La preparación del bailarín no es más exigente que la de un tenista, pianista, nadador, futbolista, carpintero o albañil. Para los chicos con vocación, no es un sacrificio. Lo es seguramente más para las familias que tienen que traerlos a veces desde muy lejos, buscarlos, prepararles lo que van a comer…
En una entrevista con Marianela Núñez, ella recordaba aquella etapa de su infancia en la que su vida estaba ocupada durante gran parte de las horas del día: “Iba a la escuela primaria, tomaba clases privadas de danza en San Mar-tín -la ciudad del Gran Buenos Aires donde nació y creció-, e iba todos los días al Instituto del Colón. Mi mamá tenía en el auto una almohada y frazadas para que yo pudiera dormir en los viajes de ida y vuelta y mi abuela me preparaba unas viandas deliciosas.”

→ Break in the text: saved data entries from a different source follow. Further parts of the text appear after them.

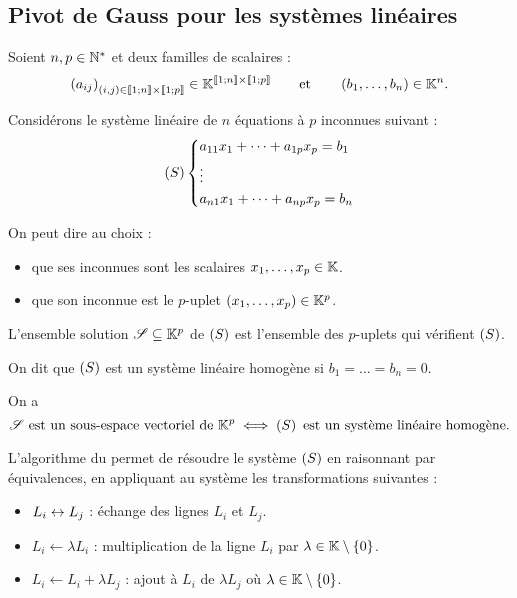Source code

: \subsection{Pivot de Gauss pour les systèmes linéaires}

Soient \(n,p\in\mathbb{N}^*\) et deux familles de scalaires : \[\left(a_{ij}\right)_{\left(i,j\right)\in\left\llbracket1;n\right\rrbracket\times\left\llbracket1;p\right\rrbracket}\in\mathbb{K}^{\left\llbracket1;n\right\rrbracket\times\left\llbracket1;p\right\rrbracket}\qquad\text{et}\qquad\left(b_1,\dots,b_n\right)\in\mathbb{K}^n.\]

Considérons le système linéaire de \(n\) équations à \(p\) inconnues suivant : \[\left(S\right)\begin{dcases}
a_{11}x_1+\dots+a_{1p}x_p=b_1 \\
\vdots \\
a_{n1}x_1+\dots+a_{np}x_p=b_n
\end{dcases}\]

On peut dire au choix :

\begin{itemize}
\item que ses inconnues sont les scalaires \(x_1,\dots,x_p\in\mathbb{K}\). \\

\item que son inconnue est le \(p\)-uplet \(\left(x_1,\dots,x_p\right)\in\mathbb{K}^p\).
\end{itemize}

L'ensemble solution \(\mathscr{S}\subseteq\mathbb{K}^p\) de \(\left(S\right)\) est l'ensemble des \(p\)-uplets qui vérifient \(\left(S\right)\).

On dit que \(\left(S\right)\) est un système linéaire homogène si \(b_1=\dots=b_n=0\).

On a \[\mathscr{S}\text{ est un sous-espace vectoriel de }\mathbb{K}^p\iff\left(S\right)\text{ est un système linéaire homogène}.\]

L'algorithme du  permet de résoudre le système \(\left(S\right)\) en raisonnant par équivalences, en appliquant au système les transformations suivantes :

\begin{itemize}
\item \(L_i\leftrightarrow L_j\) : échange des lignes \(L_i\) et \(L_j\). \\

\item \(L_i\gets\lambda L_i\) : multiplication de la ligne \(L_i\) par \(\lambda\in\mathbb{K}\setminus\left\lbrace0\right\rbrace\). \\

\item \(L_i\gets L_i+\lambda L_j\) : ajout à \(L_i\) de \(\lambda L_j\) où \(\lambda\in\mathbb{K}\setminus\left\lbrace0\right\rbrace\).
\end{itemize}

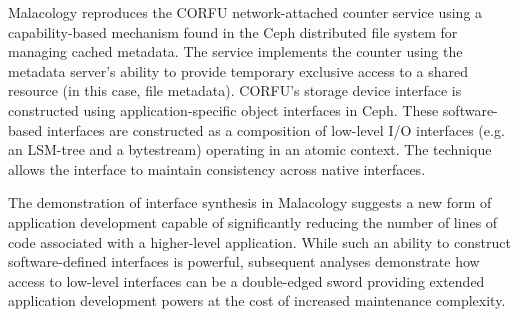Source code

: Malacology reproduces the CORFU network-attached counter service using a
capability-based mechanism found in the Ceph distributed file system for
managing cached metadata. The service implements the counter using the metadata server's ability to provide temporary
exclusive access to a shared resource (in this case, file metadata). CORFU's storage device interface is
constructed using application-specific object interfaces in Ceph. These
software-based interfaces are constructed as a composition of low-level I/O
interfaces (e.g. an LSM-tree and a bytestream) operating in an atomic
context. The technique allows the interface to maintain consistency across native
interfaces.

The demonstration of interface synthesis in Malacology suggests a new form of
application development capable of significantly reducing the number of lines of code associated with a higher-level application.
While such an ability to construct software-defined interfaces is powerful,
subsequent analyses demonstrate how access to low-level interfaces can be a double-edged
sword providing extended application development powers at the cost of increased maintenance complexity.
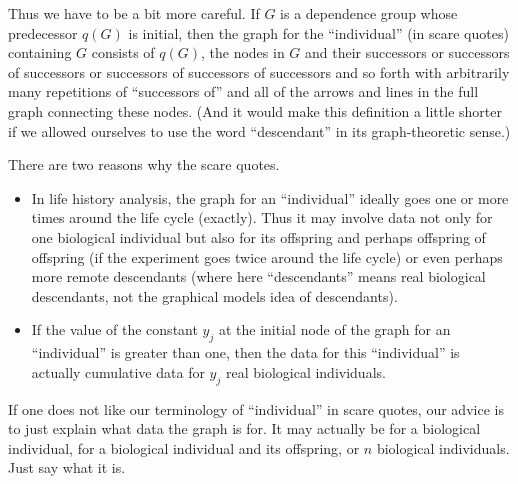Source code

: Thus we have to be a bit more careful.  If $G$ is a dependence group whose
predecessor $q(G)$ is initial, then the graph for the ``individual''
(in scare quotes) containing $G$ consists of $q(G)$, the nodes in $G$
and their successors or successors of successors or successors of successors
of successors and so forth with arbitrarily many repetitions
of ``successors of'' and all of the arrows and lines in the full graph
connecting these nodes.  (And it would make this definition a little shorter
if we allowed ourselves to use the word ``descendant'' in its graph-theoretic
sense.)

There are two reasons why the scare quotes.
\begin{itemize}
\item In life history
analysis, the graph for an ``individual'' ideally goes one or more times
around the life cycle (exactly).  Thus it may involve data not only for
one biological individual but also for its offspring and perhaps offspring
of offspring (if the experiment goes twice around the life cycle) or even
perhaps more remote descendants (where here ``descendants'' means real
biological descendants, not the graphical models idea of descendants).
\item If the value of the constant $y_j$ at the initial node of the
graph for an ``individual'' is greater than one, then the data for this
``individual'' is actually cumulative data for $y_j$ real biological
individuals.
\end{itemize}


If one does not like our terminology of ``individual'' in scare quotes,
our advice is to just explain what data the graph is for.  It may actually
be for a biological individual, for a biological individual
and its offspring, or $n$ biological individuals.  Just say what it is.

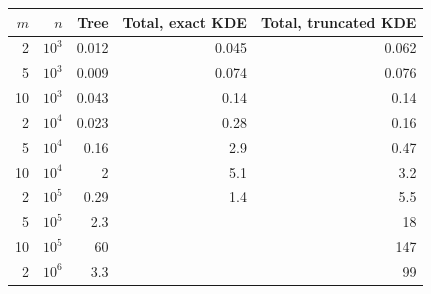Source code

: \begin{tabular}{rrrrr}
\toprule
$m$ & $n$ & Tree & Total, exact KDE & Total, truncated KDE \\
\midrule
2 & $10^{3}$ & 0.012 & 0.045 & 0.062 \\
5 & $10^{3}$ & 0.009 & 0.074 & 0.076 \\
10 & $10^{3}$ & 0.043 & 0.14 & 0.14 \\
2 & $10^{4}$ & 0.023 & 0.28 & 0.16 \\
5 & $10^{4}$ & 0.16 & 2.9 & 0.47 \\
10 & $10^{4}$ &   2 & 5.1 & 3.2 \\
2 & $10^{5}$ & 0.29 & 1.4 & 5.5 \\
5 & $10^{5}$ & 2.3 &  &  18 \\
10 & $10^{5}$ &  60 &  & 147 \\
2 & $10^{6}$ & 3.3 &  &  99 \\
\bottomrule
\end{tabular}
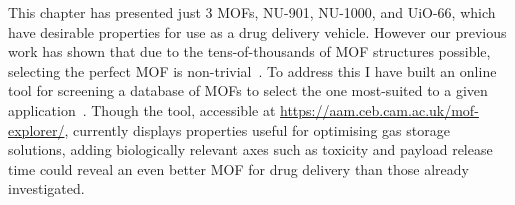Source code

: This chapter has presented just 3 MOFs, NU-901, NU-1000, and UiO-66, which have desirable properties for use as a drug delivery vehicle. 
However our previous work has shown that due to the tens-of-thousands of MOF structures possible, selecting the perfect MOF is non-trivial~\cite{moghadam2018computer}. 
To address this I have built an online tool for screening a database of MOFs to select the one most-suited to a given application~\cite{moghadam2018computer}. 
Though the tool, accessible at \url{https://aam.ceb.cam.ac.uk/mof-explorer/}, currently displays properties useful for optimising gas storage solutions, adding biologically relevant axes such as toxicity and payload release time could reveal an even better MOF for drug delivery than those already investigated. 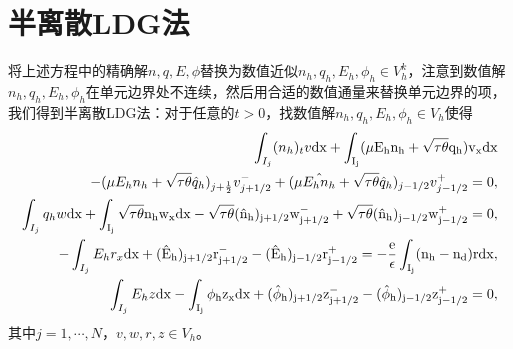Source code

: \documentclass[lang=cn,newtx,10pt,scheme=chinese]{elegantbook}
\begin{document}
\section{半离散LDG法}
将上述方程中的精确解$n,q,E,\phi$替换为数值近似$n_h,q_h,E_h,\phi_h \in V_h^k$，注意到数值解$n_h,q_h,E_h,\phi_h$在单元边界处不连续，然后用合适的数值通量来替换单元边界的项，我们得到半离散LDG法：对于任意的$t>0$，找数值解$n_h,q_h,E_h,\phi_h \in V_h$使得
\begin{align}
    \int_{I_j} (n_h)_t v \rm{d}x + \int_{I_j}(\mu E_h n_h + \sqrt{\tau \theta}q_h)v_x\rm{d} x                                                               \nonumber                                 \\
    - (\mu E_hn_h + \sqrt{\tau \theta}\hat{q}_h)_{j+\frac{1}{2}}v_{j+1/2}^- +(\mu \hat{E_hn_h} + \sqrt{\tau \theta}\hat{q}_h)_{j-1/2}v_{j-1/2}^+ = 0,                                   \label{LDG:1} \\
    \int_{I_j} q_hw \rm{d}x + \int_{I_j}\sqrt{\tau \theta} n_h w_x \rm{d}x - \sqrt{\tau \theta} (\hat{n}_h)_{j+1/2}w_{j+1/2}^- + \sqrt{\tau \theta} (\hat{n}_h)_{j-1/2}w_{j-1/2}^+ = 0, \label{LDG:2} \\
    -\int_{I_j}E_hr_x\rm{d}x + (\hat{E}_h)_{j+1/2}r_{j+1/2}^- - (\hat{E}_h)_{j-1/2}r_{j-1/2}^+ = -\frac{e}{\epsilon}\int_{I_j}(n_h-n_d)r\rm{d}x,                                        \label{LDG:3} \\
    \int_{I_j} E_hz \rm{d}x - \int_{I_j}\phi_h z_x \rm{d}x + (\hat{\phi}_h)_{j+1/2}z_{j+1/2}^- - (\hat{\phi}_h)_{j-1/2}z_{j-1/2}^+ = 0,\label{LDG:4}
\end{align}
其中$ j=1,\cdots,N$，$v,w,r,z \in V_h$。
\end{document}
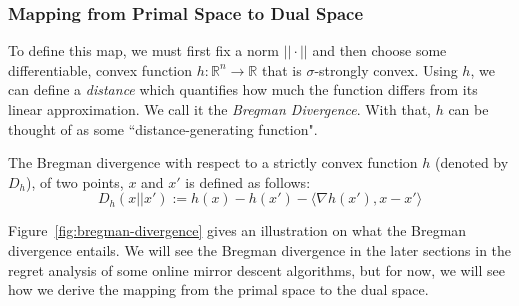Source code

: \subsubsection{Mapping from Primal Space to Dual Space}
To define this map, we must first fix a norm $||\cdot||$ and then choose some differentiable, convex function $h: \mathbb{R}^n \to \mathbb{R}$ that is $\sigma$-strongly convex.
Using $h$, we can define a \textit{distance} which quantifies how much the function differs from its linear approximation. We call it the \textit{Bregman Divergence}. With that, $h$ can be thought of as some ``distance-generating function".
\begin{define}\label{defn:bregmann_div}
    The Bregman divergence with respect to a strictly convex function $h$ (denoted by $D_h$), of two points, $x$ and $x'$ is defined as follows:
    \begin{equation}
        D_h(x || x') := h(x) - h(x') - \langle\nabla h(x'),  x - x' \rangle
    \end{equation}
\end{define} 
Figure~\ref{fig:bregman-divergence} gives an illustration on what the Bregman divergence entails. We will see the Bregman divergence in the later sections in the regret analysis of some online mirror descent algorithms, but for now, we will see how we derive the mapping from the primal space to the dual space.

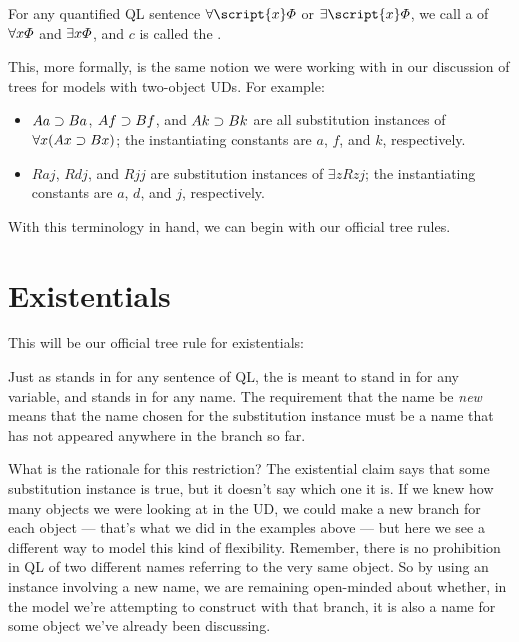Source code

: For any quantified QL sentence $\forall \script{x} \metaA{}$ or $\exists \script{x} \metaA{}$, we call \metaA{} a  of $\forall x\metaA{}$ and $\exists x\metaA{}$, and $c$ is called the .

This, more formally, is the same notion we were working with in our discussion of trees for models with two-object UDs. For example:

\begin{itemize}
\item $Aa \eif Ba$, $Af \eif Bf$, and $Ak \eif Bk$ are all substitution instances of $\forall x(Ax \eif Bx)$; the instantiating constants are $a$, $f$, and $k$, respectively.
\item $Raj$, $Rdj$, and $Rjj$ are substitution instances of $\exists zRzj$; the instantiating constants are $a$, $d$, and $j$, respectively.
\end{itemize}

With this terminology in hand, we can begin with our official tree rules.

\section{Existentials}

This will be our official tree rule for existentials:


Just as \metaA{} stands in for any sentence of QL, the  is meant to stand in for any variable, and  stands in for any name. The requirement that the name be \emph{new} means that the name chosen for the substitution instance must be a name that has not appeared anywhere in the branch so far. 

What is the rationale for this restriction? The existential claim says that some substitution instance is true, but it doesn't say which one it is. If we knew how many objects we were looking at in the UD, we could make a new branch for each object --- that's what we did in the examples above --- but here we see a different way to model this kind of flexibility. Remember, there is no prohibition in QL of two different names referring to the very same object. So by using an instance involving a new name, we are remaining open-minded about whether, in the model we're attempting to construct with that branch, it is also a name for some object we've already been discussing.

En junio pasado, los alumnos del ciclo superior bailaron Sueño de una noche de verano en la sala grande del Colón, montada por el propio coreógrafo, Oscar Araiz. Fue una gran iniciativa por parte de la regente la de llevar a los alumnos la posibilidad de trabajar mano a mano con un gran coreógrafo vivo.
Habían interpretado anteriormente La Sylphide y Las bodas de Aurora, obras del repertorio académico. Y aunque en Sueño de una noche de verano, que Araiz había montado para el Ballet del Teatro Colón en 1979, hay mucho del lenguaje del ballet, también tiene giros contemporáneos y un uso del humor con los que los estudiantes no estaban muy familiarizados.
Resultó una experiencia notable si juzgamos por sus resultados: todo el escenario del Teatro Colón se llenó brillantemente con las alternativas de esta comedia de enredos en forma de ballet, basada en la obra del mismo nombre de William Shakespeare, y con las actuaciones altamente profesionales de estos estudiantes que ya son bailarines.
La pregunta es para Streiff: ¿hay algo que nos distinga como argentinos en esta disposición para la danza?
“Creo que tenemos una particular capacidad de asimilación y resiliencia y esto nos da un brillo especial. Cuando estudiaba en Rusia, había varias bailarinas latinoamericanas que bailaban como tales. A mí, en cambio, los maestros me preguntaban: “¿De dónde es usted, de Riga?”. Había absorbido el estilo”, responde la regente de la Escuela de danza.
Y completa: “Creo que también influye la mixtura de etnias que se da en nuestro país. Y esto se ve en nuestros físicos, en nuestra manera de sentir, de pensar, de expresarnos y de escuchar; incluso con toda la variedad que abarcamos”.